● Task requirements
The expected output is each line in the data below that includes the string "comment".

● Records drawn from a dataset
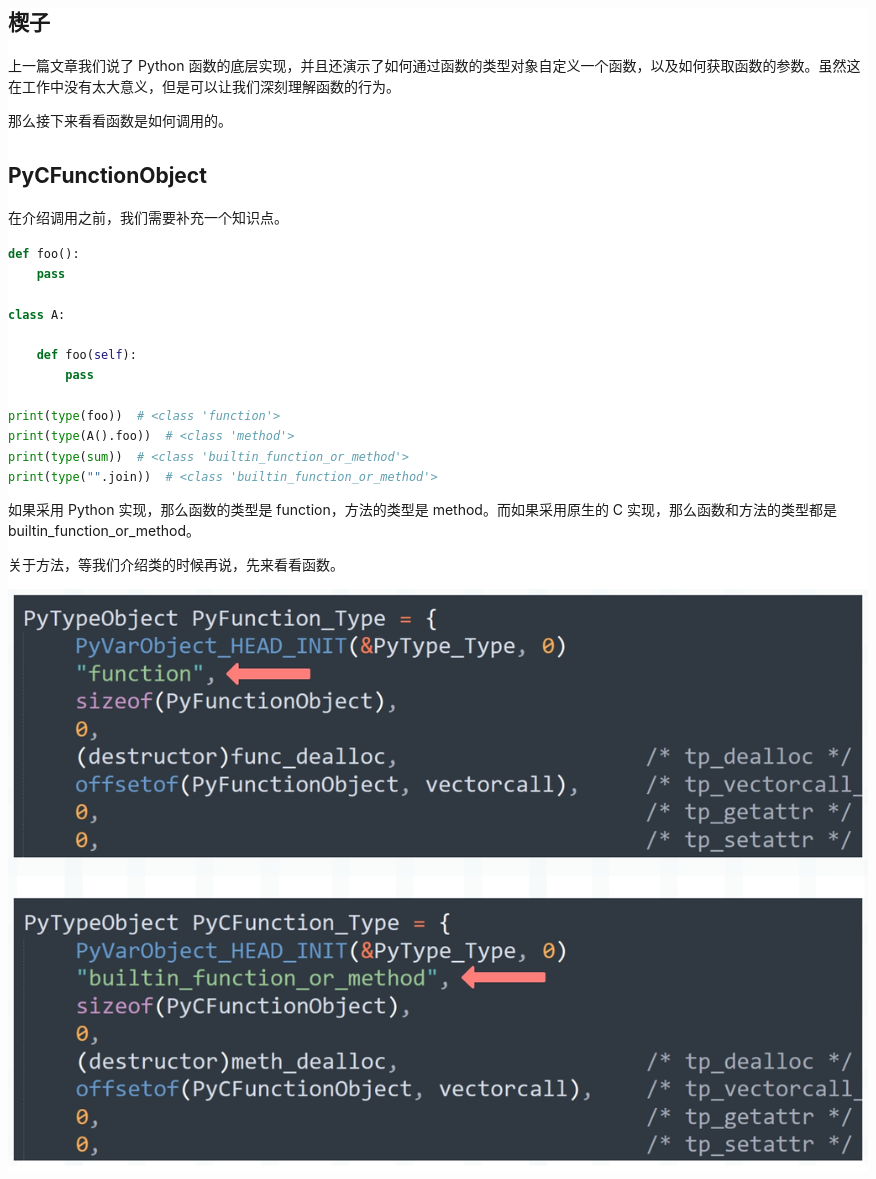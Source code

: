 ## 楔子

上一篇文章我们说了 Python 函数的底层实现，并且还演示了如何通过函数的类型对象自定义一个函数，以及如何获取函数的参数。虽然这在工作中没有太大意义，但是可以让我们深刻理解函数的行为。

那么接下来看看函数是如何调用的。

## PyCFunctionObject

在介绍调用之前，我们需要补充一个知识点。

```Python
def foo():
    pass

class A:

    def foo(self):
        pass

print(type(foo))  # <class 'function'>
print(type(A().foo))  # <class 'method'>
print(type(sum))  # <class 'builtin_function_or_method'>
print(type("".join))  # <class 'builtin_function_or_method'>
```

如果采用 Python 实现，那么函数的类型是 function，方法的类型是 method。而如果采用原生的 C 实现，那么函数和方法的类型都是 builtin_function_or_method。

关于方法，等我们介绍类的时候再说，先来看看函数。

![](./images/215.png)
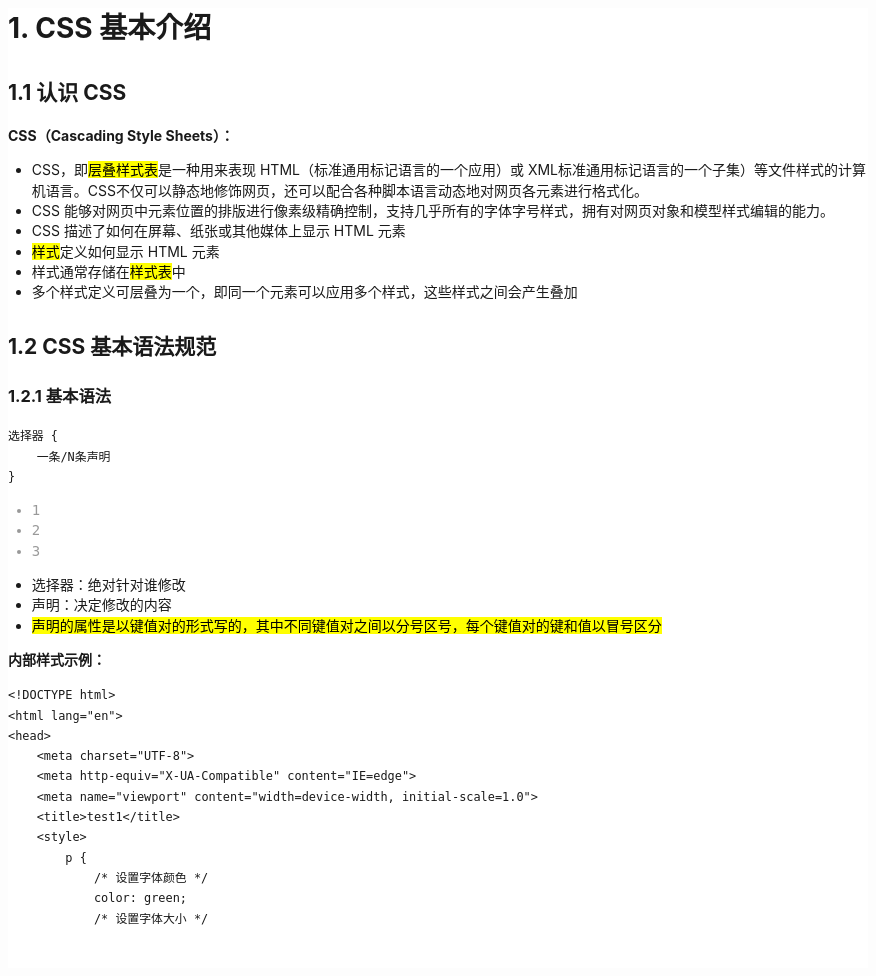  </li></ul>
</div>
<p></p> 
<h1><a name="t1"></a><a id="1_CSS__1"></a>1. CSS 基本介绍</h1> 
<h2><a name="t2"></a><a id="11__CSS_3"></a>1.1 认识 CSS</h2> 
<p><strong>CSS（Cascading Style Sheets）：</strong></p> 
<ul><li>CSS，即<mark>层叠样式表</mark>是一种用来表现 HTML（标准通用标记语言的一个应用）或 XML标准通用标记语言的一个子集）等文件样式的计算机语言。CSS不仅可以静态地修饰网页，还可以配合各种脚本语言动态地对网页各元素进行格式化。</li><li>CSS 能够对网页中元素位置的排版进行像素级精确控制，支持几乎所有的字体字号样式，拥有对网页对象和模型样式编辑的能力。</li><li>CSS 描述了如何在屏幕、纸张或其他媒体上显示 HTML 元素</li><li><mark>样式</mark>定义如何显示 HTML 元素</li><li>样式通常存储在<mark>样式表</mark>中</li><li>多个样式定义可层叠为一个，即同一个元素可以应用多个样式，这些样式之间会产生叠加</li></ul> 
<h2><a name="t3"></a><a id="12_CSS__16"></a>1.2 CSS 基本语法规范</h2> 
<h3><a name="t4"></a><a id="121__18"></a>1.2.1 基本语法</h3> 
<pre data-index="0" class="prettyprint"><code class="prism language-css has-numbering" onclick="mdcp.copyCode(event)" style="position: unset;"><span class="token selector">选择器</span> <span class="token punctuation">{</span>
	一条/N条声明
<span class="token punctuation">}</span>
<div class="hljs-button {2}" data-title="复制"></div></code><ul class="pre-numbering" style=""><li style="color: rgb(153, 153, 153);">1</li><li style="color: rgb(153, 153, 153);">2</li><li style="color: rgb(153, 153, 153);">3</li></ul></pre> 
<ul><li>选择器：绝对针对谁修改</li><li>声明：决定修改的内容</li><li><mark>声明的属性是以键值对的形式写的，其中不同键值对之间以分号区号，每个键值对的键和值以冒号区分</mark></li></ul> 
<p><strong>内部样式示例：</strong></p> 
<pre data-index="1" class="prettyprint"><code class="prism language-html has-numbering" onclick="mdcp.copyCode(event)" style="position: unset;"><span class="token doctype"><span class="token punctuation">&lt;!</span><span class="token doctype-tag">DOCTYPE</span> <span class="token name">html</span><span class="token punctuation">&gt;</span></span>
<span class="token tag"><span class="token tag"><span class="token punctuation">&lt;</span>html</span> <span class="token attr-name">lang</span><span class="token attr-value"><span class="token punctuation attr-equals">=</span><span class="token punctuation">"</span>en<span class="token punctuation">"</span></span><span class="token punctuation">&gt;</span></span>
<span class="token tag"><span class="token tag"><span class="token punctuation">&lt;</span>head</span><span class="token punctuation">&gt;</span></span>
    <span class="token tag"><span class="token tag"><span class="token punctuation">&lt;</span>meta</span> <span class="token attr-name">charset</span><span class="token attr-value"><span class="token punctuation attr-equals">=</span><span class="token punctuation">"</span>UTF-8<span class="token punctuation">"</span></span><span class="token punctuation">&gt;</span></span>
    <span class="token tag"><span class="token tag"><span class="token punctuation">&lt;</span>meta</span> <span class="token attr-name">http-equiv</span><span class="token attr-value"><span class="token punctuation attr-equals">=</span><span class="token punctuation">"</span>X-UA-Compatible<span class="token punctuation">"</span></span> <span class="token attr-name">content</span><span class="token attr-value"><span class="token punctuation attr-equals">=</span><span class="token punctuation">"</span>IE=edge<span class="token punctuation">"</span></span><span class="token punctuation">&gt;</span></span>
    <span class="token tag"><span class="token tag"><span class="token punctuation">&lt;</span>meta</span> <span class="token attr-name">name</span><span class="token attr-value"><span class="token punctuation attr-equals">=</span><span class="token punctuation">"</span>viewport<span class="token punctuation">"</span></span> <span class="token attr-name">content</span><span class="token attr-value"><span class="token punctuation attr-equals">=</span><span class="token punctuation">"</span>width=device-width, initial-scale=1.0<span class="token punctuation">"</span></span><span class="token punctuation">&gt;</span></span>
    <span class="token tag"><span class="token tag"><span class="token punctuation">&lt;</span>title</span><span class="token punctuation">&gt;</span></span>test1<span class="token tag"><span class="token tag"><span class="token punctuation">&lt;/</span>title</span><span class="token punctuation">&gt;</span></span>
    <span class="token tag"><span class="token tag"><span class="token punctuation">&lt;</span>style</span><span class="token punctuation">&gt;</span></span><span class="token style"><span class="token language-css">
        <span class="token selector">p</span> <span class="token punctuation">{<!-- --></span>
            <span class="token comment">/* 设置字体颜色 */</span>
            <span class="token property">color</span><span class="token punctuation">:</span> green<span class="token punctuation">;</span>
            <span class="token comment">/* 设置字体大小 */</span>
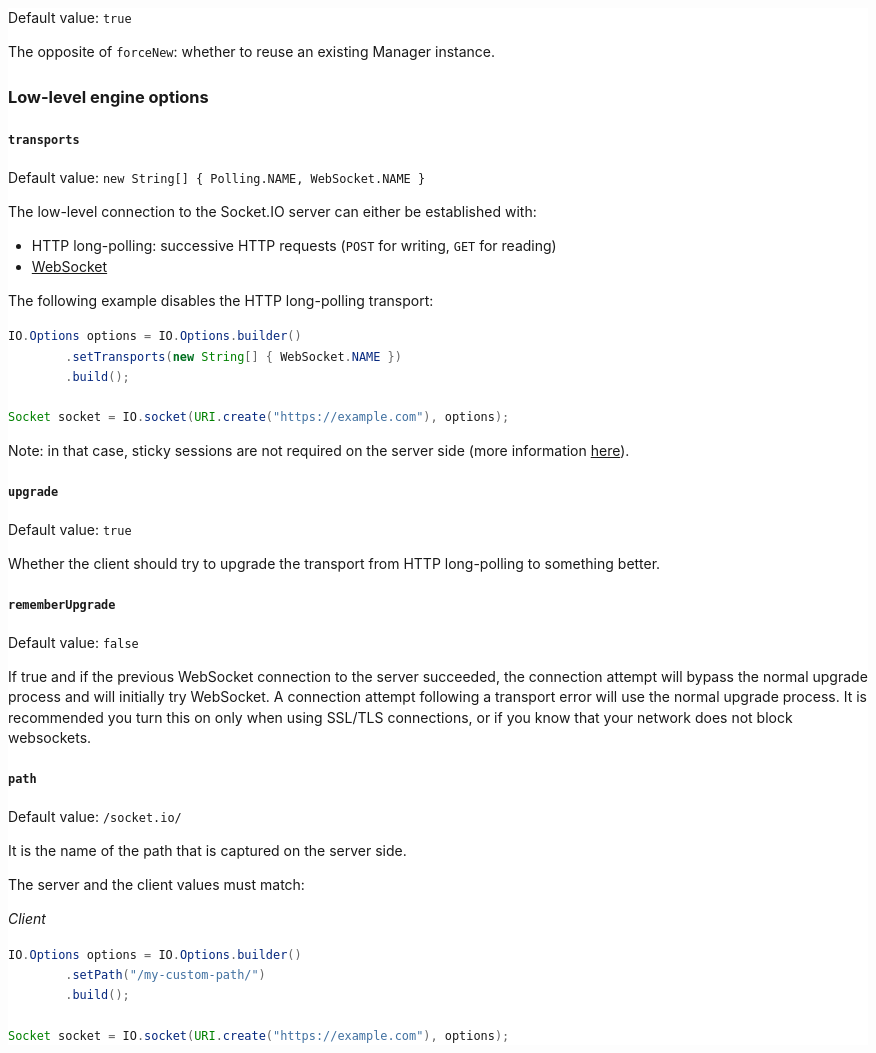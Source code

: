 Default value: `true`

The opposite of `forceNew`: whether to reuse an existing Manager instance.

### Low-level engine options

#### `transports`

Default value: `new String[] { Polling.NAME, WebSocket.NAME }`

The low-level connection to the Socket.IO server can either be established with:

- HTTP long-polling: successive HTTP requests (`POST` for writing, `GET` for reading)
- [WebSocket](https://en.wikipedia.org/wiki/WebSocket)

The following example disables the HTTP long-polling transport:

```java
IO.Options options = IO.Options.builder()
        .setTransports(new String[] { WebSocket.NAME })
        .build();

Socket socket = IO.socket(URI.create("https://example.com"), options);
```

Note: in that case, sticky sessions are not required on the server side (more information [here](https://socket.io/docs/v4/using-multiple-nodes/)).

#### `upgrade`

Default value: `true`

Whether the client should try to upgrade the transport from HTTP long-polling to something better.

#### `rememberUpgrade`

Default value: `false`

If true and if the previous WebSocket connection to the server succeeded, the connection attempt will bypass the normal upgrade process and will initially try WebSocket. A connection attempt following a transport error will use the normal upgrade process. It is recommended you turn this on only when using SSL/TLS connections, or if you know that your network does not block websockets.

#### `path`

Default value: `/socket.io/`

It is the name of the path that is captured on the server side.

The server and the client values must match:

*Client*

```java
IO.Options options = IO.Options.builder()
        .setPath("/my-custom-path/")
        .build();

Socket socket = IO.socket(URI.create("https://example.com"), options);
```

● Result of the task
            <span class="token comment">/* 设置字体颜色 */</span>
            <span class="token comment">/* 设置字体大小 */</span>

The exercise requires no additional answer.